- Data excerpts
□ □ □ □ □

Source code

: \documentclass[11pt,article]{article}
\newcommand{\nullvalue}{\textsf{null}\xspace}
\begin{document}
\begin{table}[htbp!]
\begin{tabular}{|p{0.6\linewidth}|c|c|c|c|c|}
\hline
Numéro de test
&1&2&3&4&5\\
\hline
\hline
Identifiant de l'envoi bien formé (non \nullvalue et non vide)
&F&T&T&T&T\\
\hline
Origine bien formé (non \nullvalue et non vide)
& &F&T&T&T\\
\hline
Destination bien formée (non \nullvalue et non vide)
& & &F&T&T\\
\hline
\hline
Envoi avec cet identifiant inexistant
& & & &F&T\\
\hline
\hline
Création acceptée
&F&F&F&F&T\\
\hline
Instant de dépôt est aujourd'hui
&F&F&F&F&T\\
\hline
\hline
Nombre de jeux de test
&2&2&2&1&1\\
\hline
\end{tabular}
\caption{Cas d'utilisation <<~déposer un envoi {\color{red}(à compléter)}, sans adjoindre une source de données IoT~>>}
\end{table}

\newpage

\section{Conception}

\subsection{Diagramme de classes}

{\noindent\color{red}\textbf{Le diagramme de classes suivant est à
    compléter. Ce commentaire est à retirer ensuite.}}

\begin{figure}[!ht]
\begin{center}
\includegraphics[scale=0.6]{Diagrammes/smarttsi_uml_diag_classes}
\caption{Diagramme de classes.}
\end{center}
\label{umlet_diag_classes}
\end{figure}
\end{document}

□ □ □ □ □

- Directions for this task
Make sure every record is repeated exactly.

- Result below
Source code

: \documentclass[11pt,article]{article}
\newcommand{\nullvalue}{\textsf{null}\xspace}
\begin{document}
\begin{table}[htbp!]
\begin{tabular}{|p{0.6\linewidth}|c|c|c|c|c|}
\hline
Numéro de test
&1&2&3&4&5\\
\hline
\hline
Identifiant de l'envoi bien formé (non \nullvalue et non vide)
&F&T&T&T&T\\
\hline
Origine bien formé (non \nullvalue et non vide)
& &F&T&T&T\\
\hline
Destination bien formée (non \nullvalue et non vide)
& & &F&T&T\\
\hline
\hline
Envoi avec cet identifiant inexistant
& & & &F&T\\
\hline
\hline
Création acceptée
&F&F&F&F&T\\
\hline
Instant de dépôt est aujourd'hui
&F&F&F&F&T\\
\hline
\hline
Nombre de jeux de test
&2&2&2&1&1\\
\hline
\end{tabular}
\caption{Cas d'utilisation <<~déposer un envoi {\color{red}(à compléter)}, sans adjoindre une source de données IoT~>>}
\end{table}

\newpage

\section{Conception}

\subsection{Diagramme de classes}

{\noindent\color{red}\textbf{Le diagramme de classes suivant est à
    compléter. Ce commentaire est à retirer ensuite.}}

\begin{figure}[!ht]
\begin{center}
\includegraphics[scale=0.6]{Diagrammes/smarttsi_uml_diag_classes}
\caption{Diagramme de classes.}
\end{center}
\label{umlet_diag_classes}
\end{figure}
\end{document}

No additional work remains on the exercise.